Single by Ludacris

from the album 2 Fast 2 Furious
- Released: 2003
- Recorded: 2002–2003
- Genre: Hip hop
- Length: 4:30
- Label: DTP; Def Jam;
- Songwriters: Christopher Bridges; Keith McMasters;
- Producer: Keith Mack

Ludacris singles chronology
| "Gossip Folks" (2002) | "Act a Fool" (2003) | "P-Poppin" (2003) |

Music video
- "Ludacris - Act A Fool (Official Music Video)" on YouTube

= Act a Fool (Ludacris song) =

"Act a Fool" is a song by American rapper Ludacris from the soundtrack for the 2003 film 2 Fast 2 Furious (in which he stars as Tej Parker). The song also appears on the U.K, edition of his fourth album Chicken-n-Beer.
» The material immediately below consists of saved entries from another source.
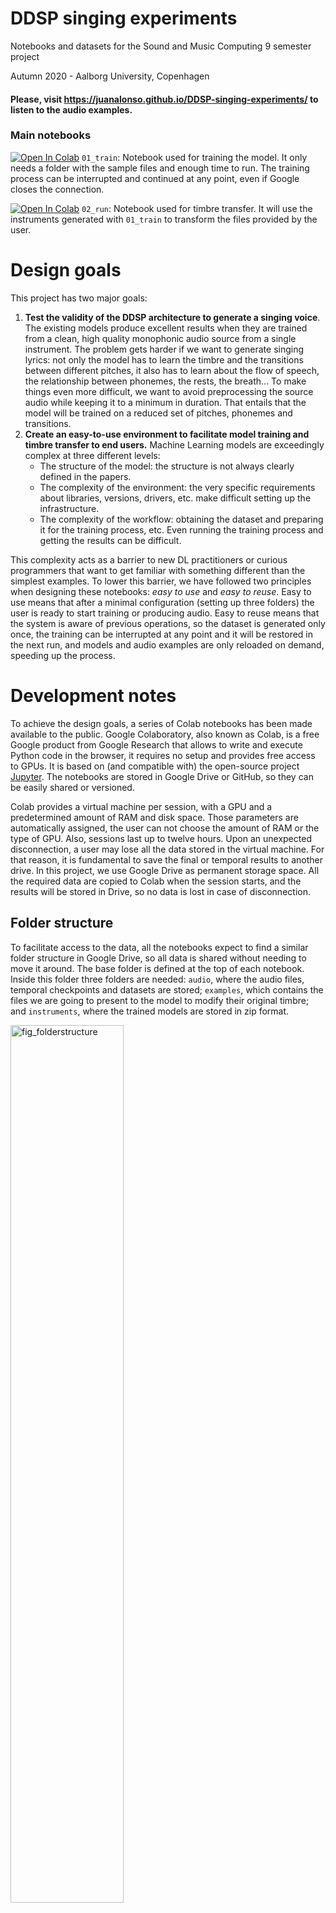 # DDSP singing experiments
Notebooks and datasets for the Sound and Music Computing 9 semester project

Autumn 2020 - Aalborg University, Copenhagen

#### Please, visit https://juanalonso.github.io/DDSP-singing-experiments/ to listen to the audio examples.

### Main notebooks
[![Open In Colab](https://colab.research.google.com/assets/colab-badge.svg)](https://colab.research.google.com/github/juanalonso/DDSP-singing-experiments/blob/main/01_train.ipynb)
`01_train`: Notebook used for training the model. It only needs a folder with the sample files and enough time to run. The training process can be interrupted and continued at any point, even if Google closes the connection.

[![Open In Colab](https://colab.research.google.com/assets/colab-badge.svg)](https://colab.research.google.com/github/juanalonso/DDSP-singing-experiments/blob/main/02_run.ipynb)
`02_run`: Notebook used for timbre transfer. It will use the instruments generated with `01_train` to transform the files provided by the user.

# Design goals

This project has two major goals:

1. **Test the validity of the DDSP architecture to generate a singing voice**. The existing models produce excellent results when they are trained from a clean, high quality monophonic audio source from a single instrument. The problem gets harder if we want to generate singing lyrics: not only the model has to learn the timbre and the transitions between different pitches, it also has to learn about the flow of speech, the relationship between phonemes, the rests, the breath... To make things even more difficult, we want to avoid preprocessing the source audio while keeping it to a minimum in duration. That entails that the model will be trained on a reduced set of pitches, phonemes and transitions.
2. **Create an easy-to-use environment to facilitate model training and timbre transfer to end users.** Machine Learning models are exceedingly complex at three different levels:
	- The structure of the model: the structure is not always clearly defined in the papers.
	- The complexity of the environment: the very specific requirements about libraries, versions, drivers, etc. make difficult setting up the infrastructure.
	- The complexity of the workflow: obtaining the dataset and preparing it for the training process, etc. Even running the training process and getting the results can be difficult.

This complexity acts as a barrier to new DL practitioners or curious programmers that want to get familiar with something different than the simplest examples. To lower this barrier, we have followed two principles when designing these notebooks: *easy to use* and *easy to reuse*. Easy to use means that after a minimal configuration (setting up three folders) the user is ready to start training or producing audio. Easy to reuse means that the system is aware of previous operations, so the dataset is generated only once, the training can be interrupted at any point and it will be restored in the next run, and models and audio examples are only reloaded on demand, speeding up the process.

# Development notes

To achieve the design goals, a series of Colab notebooks has been made available to the public. Google Colaboratory, also known as Colab, is a free Google product from Google Research that allows to write and execute Python code in the browser, it requires no setup and provides free access to GPUs. It is based on (and compatible with) the open-source project [Jupyter](https://jupyter.org/). The notebooks are stored in Google Drive or GitHub, so they can be easily shared or versioned.

Colab provides a virtual machine per session, with a GPU and a predetermined amount of RAM and disk space. Those parameters are automatically assigned, the user can not choose the amount of RAM or the type of GPU. Also, sessions last up to twelve hours. Upon an unexpected disconnection, a user may lose all the data stored in the virtual machine. For that reason, it is fundamental to save the final or temporal results to another drive. In this project, we use Google Drive as permanent storage space. All the required data are copied to Colab when the session starts, and the results will be stored in Drive, so no data is lost in case of disconnection.

## Folder structure

To facilitate access to the data, all the notebooks expect to find a similar folder structure in Google Drive, so all data is shared without needing to move it around. The base folder is defined at the top of each notebook. Inside this folder three folders are needed: `audio`, where the audio files, temporal checkpoints and datasets are stored; `examples`, which contains the files we are going to present to the model to modify their original timbre; and `instruments`, where the trained models are stored in zip format.

<img width="60%" alt="fig_folderstructure" src="https://user-images.githubusercontent.com/1846199/110327534-6364fd80-801a-11eb-9e81-2455f0cfee11.png">

Managing files in Google Drive can be suboptimal if done via the standard web interface. It is very recommended to use [Google Drive for desktop](https://support.google.com/drive/answer/7329379), an official free utility that allows the user to manage files and folders in Google Drive using the user's computer's native interface.

# Training the model with `01_train`

## Data preparation

For each instrument we want the system to learn its timbral characteristics, we need to create a folder inside the `audio` folder and place there the source audio files in wav or mp3 format. We will use `newinst` as the folder / instrument name for the rest of the section. No additional conversions (bit-depth, sample frequency, number of channels) are needed. Splitting the audio files into 3-minute chunks is recommended.

## Notebook configuration

All the configuration values are entered in the first two cells of the notebook. The first one mounts the Google Drive file system and prompts for an authorization code. The second cell defines 1) the entry point and 2), the name of the folder with the source audio files.

Also, the runtime must be changed to GPU to take advantage of the accelerated hardware. (Choose `Runtime > Change runtime type > GPU` in the Colab menu)

## Training the model

Once the notebook is set up, the rest of the process is automatic, and the training starts when we execute the whole notebook (`Runtime > Execute all` in the Colab menu). The notebook will download the DDSP library, import the required python libraries, create additional folders to store the checkpoints and the final instrument, and then will create the dataset from the audio files.

If the dataset already exists (by checking `audio\newinst_dataset`) it will skip this step and copy the existing dataset into Colab temporal storage. Otherwise, the dataset is created by executing `ddsp_prepare_tfrecord`, which reads all the audio files in the `audio\newinst` folder, resamples them at 16kHz and splits them into four-second chunks with one-second hops. For each chunk, the system takes 250 timeframes per second and computes on each frame the loudness in dB, f0 and the confidence of the estimation. The newly created dataset is stored both in the Colab temporal storage space and in Drive, for safekeeping in the `audio\newinst_dataset` folder. Also, two additional files are created:

1. The pickle file (`dataset_statistics.pkl`) with loudness and pitch statistics that will be used to preprocess the audio in the second notebook, and
2. a configuration file (`operative_config-0.gin`) with the full set of parameters needed to define, train and use the model.

Once the dataset is available, the notebook picks an element from the dataset and displays its spectrogram, the f0 estimation and confidence values, the loudness, and an audio player, so we can check for errors.

Then, the notebook launches Tensorboard, so we can visualize the total loss and the steps per second. By default, Tensorboard graphs are not automatically updated, so we will need to click on the refresh icon –or change the default configuration– to redraw the graphs with the latest scalar values. The complete Tensorboard logs are stored in the folder// `audio\newinst_checkpoints\summaries\train`, so they are preserved between different runs.

To train the model (from scratch or from the latest checkpoint), the `ddsp_run` command is executed. For this particular case, we are using a customized configuration file which tells the system not to learn the reverb of the source audio. The configuration file is a simplified version of the original `solo_instrument.gin` and it is available [in the GitHub repository](https://github.com/juanalonso/DDSP-singing-experiments/tree/main/gin/models).

The system will train for 40k steps, with a batch size of 32, saving a checkpoint to Drive every 250 steps, and keeping the last 5 generated checkpoint files in the checkpoints folder (`audio\newinst_checkpoints` in our example).  In the case we get disconnected, executing again all the cells will let the notebook recover gracefully from the last saved checkpoint.

Once the training has finished or is interrupted, the notebook will run the model on an element of the dataset and will present side by side both the original and reconstructed spectrogram and audio. This comparison, together with the Tensorboard, should give us an intuition about the quality of the model: usually, a loss value over 6 means there is room for improvement, and a value under 5 points to overfitting.

The last step is creating the standalone model / instrument file. This file will be used in the timbre transfer notebook and it is a zip file with the most recent checkpoint, the configuration file and the pickle file. The file is copied to the `instruments` folder (in our example, it will be `instruments\newinst.zip`).

## Tips and Tricks

* To create the dataset, it is better to split the source audio into several shorter audio files (up to three minutes) instead of using a single longer file. In our experience, longer files tend to cause out-of-memory errors.
* It is difficult to estimate the duration of the training process. The GPU assignation method is unknown to the user, and the time per step also varies during a session. As a rule of thumb, we use a conservative estimation of 3000 steps per hour, roughly equivalent to 0.8 steps per second.
* Checkpoint files for this model are about 58MB. It is very easy to run out of Drive storage space when training several instruments and keeping old unused checkpoints.
* To be able to keep training the model, do not delete the checkpoints folder, otherwise the training will start from scratch. It is also recommended to keep the dataset folder. If not present, the dataset will be recreated, and it is a slow operation.
* The instrument file should be around 50-55MB in size. If it is bigger, it means that more than a set of checkpoints are stored inside, usually because the neural network has been trained more than once in the same session. This can cause a problem when using the instrument file in the timbre transfer notebook, because the system will pick one of the checkpoint files at random. If this happens, we can manually delete the undesired checkpoints from the zip file.

# Timbre transfer with `02_run`

## Data preparation

In this section we will use the folder `instruments`, where the models are automatically stored, and the folder `examples` where we will place the source audio files (in wav and mp3 format) we want to transform.

## Notebook configuration

Similar to the training notebook, the first cell mounts the Google Drive file system and prompts for an authorization code. The second cell defines 1) the entry point and 2) the name of the folder with the instruments and the name of the folder with the examples, `instruments` and `examples` by default.

## Running the model

This notebook is interactive, and possesses a minimal GUI to load instruments, examples and fine-tune the output. When the notebook is executed, it will download the required libraries, and copy the examples and instruments from Drive to Colab.

The first step is choosing the instrument and the example.

<img width="60%" alt="Choosing the instrument and the example" src="https://user-images.githubusercontent.com/1846199/110327540-64962a80-801a-11eb-8a0c-f63265215f62.png">

Selecting one instrument will unzip the instrument file, load the configuration file, the model and the pickle file. Selecting one example the notebook will load the example, and extract the f0, confidence and loudness. Then, the model is restored. Computations are minimized, so choosing another example does not affect the current instrument and choosing another instrument does not affect the current example.

Before running the model, we may need to preprocess the example audio.

<img width="30%" alt="preprocess the example audio" src="https://user-images.githubusercontent.com/1846199/110327544-652ec100-801a-11eb-8304-37eed33edbb6.png">

The idea behind preprocessing the original audio is to make it more similar to the audio the model has been trained on (loudness and pitch), which renders a more faithful reconstruction. The parameters we can configure are:

* **Show full output**: This control is not strictly preprocessing: if this checkbox is checked, the output will also show a player for the original audio and the original spectrogram.
* **Use loudness statistics**: If checked, the preprocessor will use the data in the pickle file to improve the results by adjusting the loudness of the original audio to better match the training data using quantile normalization.
* **Mask threshold**: The mask is computed based on the note-on ratio, a function of the loudness and the f0 confidence. It is used to attenuate the parts of the source audio where CREPE returns a low confidence on the pitch and / or the volume is low. The higher the mask threshold is, the more parts it will attenuate. This control will only be considered if the "Use loudness statistics" checkbox is checked.
* **Attenuation**: This value sets how much the loudness is attenuated in the places masked out. This control will only be considered if the "Use loudness statistics" checkbox is checked.
* ***Autotune***: This value readjusts the f0 estimation, 'snapping' the values to the nearest semitone. 0 means no change, 1 means full pitch quantization.
* **Octave shift**: If the original instrument is trained in a different pitch range than the example we want to process, we can transpose the example any number of octaves (-2 to 2 is recommended), so the example audio matches the instrument range. For example, when running a female voice (example) through a male voice model (instrument), results are usually improved if we transpose the example -1 octave.
* **Loudness shift**: This control allows the modification of the example loudness when the loudness is very different between the example and the instrument. By adjusting the gain, we will get more natural results.


The model is run by pressing the "Transfer timbre" button. The results will appear below, and they are not cleared automatically between runs,so we can execute several experiments and compare the results easily.

The output presented by the model is (from top to bottom):

* Audio player and spectrogram of the original audio. Only if "Show full output" is checked.
* Audio player and spectrogram of the synthesized audio.
* Graph showing the loudness of the example, before (Original) and after (Norm) preprocessing the amplitude with the loudness statistics.
* Graph showing the pitch of the example as computed by CREPE, the mean pitch from the instrument and from the example, and the autotuned pitch. Comparing mean pitches in this graph is the fastest way to estimate the value of the control "Octave shift"
* Plot of the f0 confidence, as computed by CREPE.
* Graph showing the note-on ratio, the mask threshold and the mask. Note that the mask height represents nothing, as it has only two values, True or False.

<img width="60%" alt="output presented by the model" src="https://user-images.githubusercontent.com/1846199/110327546-65c75780-801a-11eb-9c97-dc9a3103e9e6.jpg">



# Additional Tools
[![Open In Colab](https://colab.research.google.com/assets/colab-badge.svg)](https://colab.research.google.com/github/juanalonso/DDSP-singing-experiments/blob/main/tools/plot_voice_space.ipynb)
`plot_voice_space`: Helper notebook to plot the total loss from all the voice models.

[![Open In Colab](https://colab.research.google.com/assets/colab-badge.svg)](https://colab.research.google.com/github/juanalonso/DDSP-singing-experiments/blob/main/tools/generate_param_space.ipynb)
`generate_param_space`: Helper notebook to train the eva model with different spectral parameters.

[![Open In Colab](https://colab.research.google.com/assets/colab-badge.svg)](https://colab.research.google.com/github/juanalonso/DDSP-singing-experiments/blob/main/tools/plot_param_space.ipynb)
`plot_param_space`: Helper notebook to plot the total loss from models trained on the eva model with different spectral parameters.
It was nominated for the Grammy Award for Best Song Written for a Motion Picture, Television or Other Visual Media.

==Charts==

===Weekly charts===

| Chart (2003) | Peak position |
|---|---|
| Australia (ARIA) | 39 |
| Australian Urban (ARIA) | 15 |
| US Billboard Hot 100 | 32 |
| US Hot R&B/Hip-Hop Songs (Billboard) | 20 |
| US Hot Rap Songs (Billboard) | 10 |
| US Rhythmic Airplay (Billboard) | 7 |

===Year-end charts===

| Chart (2003) | Position |
|---|---|
| US Hot R&B/Hip-Hop Songs (Billboard) | 90 |

==Certifications==

| Region | Certification | Certified units/sales |
| United States (RIAA) | Gold | 500,000^{‡} |
^{‡} Sales+streaming figures based on certification alone.